Emmeline s'était arrêtée, honteuse de son impatience; madame d'Altier la prit par la main, la fit asseoir près d'elle et lui dit:
—Quand votre humeur sera passée, ma fille, nous raisonnerons. Emmeline baisa en silence les mains de sa mère, qui lui dit:
—Cela est donc bien fâcheux, mon enfant, ce qui vous est arrivé, de casser ce vase de terre peinte qui va être remplacé sur-le-champ par un de ceux qui sont dans la serre, et parmi lesquels vous savez que vous pouvez choisir!
—Non, maman, mais...
—Ce s'est pas pour votre anémone qui ne porte plus de fleurs, et que vous m'avez dit que vous vouliez remettre dans les plates-bandes; vous vous êtes épargné la peine de la dépoter. Emmeline sourit.
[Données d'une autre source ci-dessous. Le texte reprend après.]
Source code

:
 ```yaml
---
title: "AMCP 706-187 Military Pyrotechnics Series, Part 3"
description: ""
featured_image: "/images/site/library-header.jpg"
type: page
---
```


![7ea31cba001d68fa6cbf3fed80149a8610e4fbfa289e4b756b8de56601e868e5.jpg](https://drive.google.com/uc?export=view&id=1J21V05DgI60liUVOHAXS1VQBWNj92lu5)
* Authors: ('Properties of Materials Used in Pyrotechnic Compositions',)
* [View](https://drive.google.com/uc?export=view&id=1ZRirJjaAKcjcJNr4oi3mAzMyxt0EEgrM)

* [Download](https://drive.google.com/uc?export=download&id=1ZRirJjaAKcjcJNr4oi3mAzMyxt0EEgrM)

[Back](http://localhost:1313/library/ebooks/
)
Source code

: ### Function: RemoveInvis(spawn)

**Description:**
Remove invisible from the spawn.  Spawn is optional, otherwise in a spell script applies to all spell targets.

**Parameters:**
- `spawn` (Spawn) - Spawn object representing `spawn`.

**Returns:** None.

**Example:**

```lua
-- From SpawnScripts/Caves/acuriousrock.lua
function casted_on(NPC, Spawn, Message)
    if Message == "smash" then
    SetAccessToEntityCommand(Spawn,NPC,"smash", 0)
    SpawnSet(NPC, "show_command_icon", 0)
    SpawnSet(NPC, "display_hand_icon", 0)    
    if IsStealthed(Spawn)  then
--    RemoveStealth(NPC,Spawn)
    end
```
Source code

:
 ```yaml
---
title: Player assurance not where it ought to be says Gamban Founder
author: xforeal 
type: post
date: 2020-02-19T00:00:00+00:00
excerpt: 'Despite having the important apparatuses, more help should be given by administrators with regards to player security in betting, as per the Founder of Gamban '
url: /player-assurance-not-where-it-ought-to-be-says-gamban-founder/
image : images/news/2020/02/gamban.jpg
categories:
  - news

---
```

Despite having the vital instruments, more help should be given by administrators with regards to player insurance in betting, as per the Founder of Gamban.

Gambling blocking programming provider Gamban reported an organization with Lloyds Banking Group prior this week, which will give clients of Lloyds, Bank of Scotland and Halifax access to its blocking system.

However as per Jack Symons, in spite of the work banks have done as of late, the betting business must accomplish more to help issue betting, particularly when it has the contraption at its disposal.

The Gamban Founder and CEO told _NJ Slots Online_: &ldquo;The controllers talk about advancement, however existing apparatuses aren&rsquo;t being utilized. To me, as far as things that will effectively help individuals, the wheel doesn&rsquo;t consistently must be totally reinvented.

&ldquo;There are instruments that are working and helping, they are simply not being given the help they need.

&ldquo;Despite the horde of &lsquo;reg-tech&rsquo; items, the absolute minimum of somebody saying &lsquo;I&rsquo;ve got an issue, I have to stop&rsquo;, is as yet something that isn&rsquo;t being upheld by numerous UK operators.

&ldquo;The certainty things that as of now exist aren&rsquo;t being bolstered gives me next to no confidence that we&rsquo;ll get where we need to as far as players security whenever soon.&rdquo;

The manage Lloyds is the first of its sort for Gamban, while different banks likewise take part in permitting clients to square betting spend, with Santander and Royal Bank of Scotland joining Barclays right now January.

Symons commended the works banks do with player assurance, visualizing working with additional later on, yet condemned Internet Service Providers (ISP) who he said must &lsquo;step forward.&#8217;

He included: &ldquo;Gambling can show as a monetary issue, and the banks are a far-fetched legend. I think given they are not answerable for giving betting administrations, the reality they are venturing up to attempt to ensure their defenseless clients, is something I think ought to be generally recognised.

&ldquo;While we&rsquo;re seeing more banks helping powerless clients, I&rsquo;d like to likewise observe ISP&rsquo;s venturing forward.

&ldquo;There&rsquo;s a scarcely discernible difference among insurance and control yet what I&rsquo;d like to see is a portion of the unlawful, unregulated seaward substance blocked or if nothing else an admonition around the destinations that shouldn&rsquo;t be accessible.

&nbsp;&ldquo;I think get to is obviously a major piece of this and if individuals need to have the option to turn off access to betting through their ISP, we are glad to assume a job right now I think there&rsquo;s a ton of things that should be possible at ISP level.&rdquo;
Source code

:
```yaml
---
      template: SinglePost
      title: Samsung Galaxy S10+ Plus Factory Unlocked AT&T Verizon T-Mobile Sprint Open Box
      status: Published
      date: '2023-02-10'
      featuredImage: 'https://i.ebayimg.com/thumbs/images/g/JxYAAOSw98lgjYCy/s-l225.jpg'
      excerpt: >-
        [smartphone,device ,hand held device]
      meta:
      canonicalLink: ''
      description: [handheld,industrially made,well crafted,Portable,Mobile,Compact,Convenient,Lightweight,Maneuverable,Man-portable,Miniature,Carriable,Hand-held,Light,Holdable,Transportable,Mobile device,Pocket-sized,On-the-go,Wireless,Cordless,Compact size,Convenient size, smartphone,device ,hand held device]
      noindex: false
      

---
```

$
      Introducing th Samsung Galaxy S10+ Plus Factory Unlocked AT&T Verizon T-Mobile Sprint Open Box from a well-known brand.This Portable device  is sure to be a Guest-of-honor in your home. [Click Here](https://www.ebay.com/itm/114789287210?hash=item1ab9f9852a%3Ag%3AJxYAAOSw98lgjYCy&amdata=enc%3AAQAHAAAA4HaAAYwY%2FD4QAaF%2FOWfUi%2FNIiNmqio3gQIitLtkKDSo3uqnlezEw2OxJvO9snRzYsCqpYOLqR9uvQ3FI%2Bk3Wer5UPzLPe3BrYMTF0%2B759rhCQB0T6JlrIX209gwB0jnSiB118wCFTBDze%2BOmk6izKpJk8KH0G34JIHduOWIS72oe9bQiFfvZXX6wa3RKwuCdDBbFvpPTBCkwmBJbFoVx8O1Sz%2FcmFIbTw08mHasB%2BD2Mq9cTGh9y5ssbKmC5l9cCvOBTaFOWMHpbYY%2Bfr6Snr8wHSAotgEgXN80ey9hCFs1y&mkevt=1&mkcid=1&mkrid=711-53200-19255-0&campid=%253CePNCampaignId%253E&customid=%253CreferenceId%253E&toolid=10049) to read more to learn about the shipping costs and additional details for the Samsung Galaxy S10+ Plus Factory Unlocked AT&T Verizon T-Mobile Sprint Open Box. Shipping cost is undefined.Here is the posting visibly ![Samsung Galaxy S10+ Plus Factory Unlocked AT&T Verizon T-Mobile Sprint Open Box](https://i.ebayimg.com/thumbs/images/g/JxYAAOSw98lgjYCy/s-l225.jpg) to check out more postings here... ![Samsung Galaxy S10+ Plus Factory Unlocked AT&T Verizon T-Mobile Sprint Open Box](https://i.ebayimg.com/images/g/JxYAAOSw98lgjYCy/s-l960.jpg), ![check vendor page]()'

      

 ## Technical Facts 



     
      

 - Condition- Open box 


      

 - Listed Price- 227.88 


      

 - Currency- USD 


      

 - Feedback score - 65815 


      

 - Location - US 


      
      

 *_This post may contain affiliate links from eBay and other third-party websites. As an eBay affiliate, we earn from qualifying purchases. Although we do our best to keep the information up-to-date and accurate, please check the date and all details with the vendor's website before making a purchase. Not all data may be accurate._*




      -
—Oui, maman, dit-elle; mais dans ces moments-là on éprouve toujours quelque chose de désagréable qui fait qu'on n'aime pas...
—A être tourmenté, n'est-ce pas, ma fille? Et c'est cependant ce moment-là que vous prenez pour gronder et maltraiter Geneviève quand il lui arrive quelque malheur de ce genre, comme pour ajouter à son chagrin et à sa confusion.
—Mais, maman, elle est obligée de prendre garde à ce qu'elle fait.
—Plus que vous, Emmeline, quand vous vous occupez de vos affaires? Vous voulez qu'elle prenne de vos intérêts plus de soin que vous n'en pouvez prendre, et que son application à vous servir lui fasse éviter des maladresses que vous n'auriez pas évitées pour vous-même?
—Mais enfin, ce que je casse est à moi, je suis bien assez punie; au lieu qu'elle...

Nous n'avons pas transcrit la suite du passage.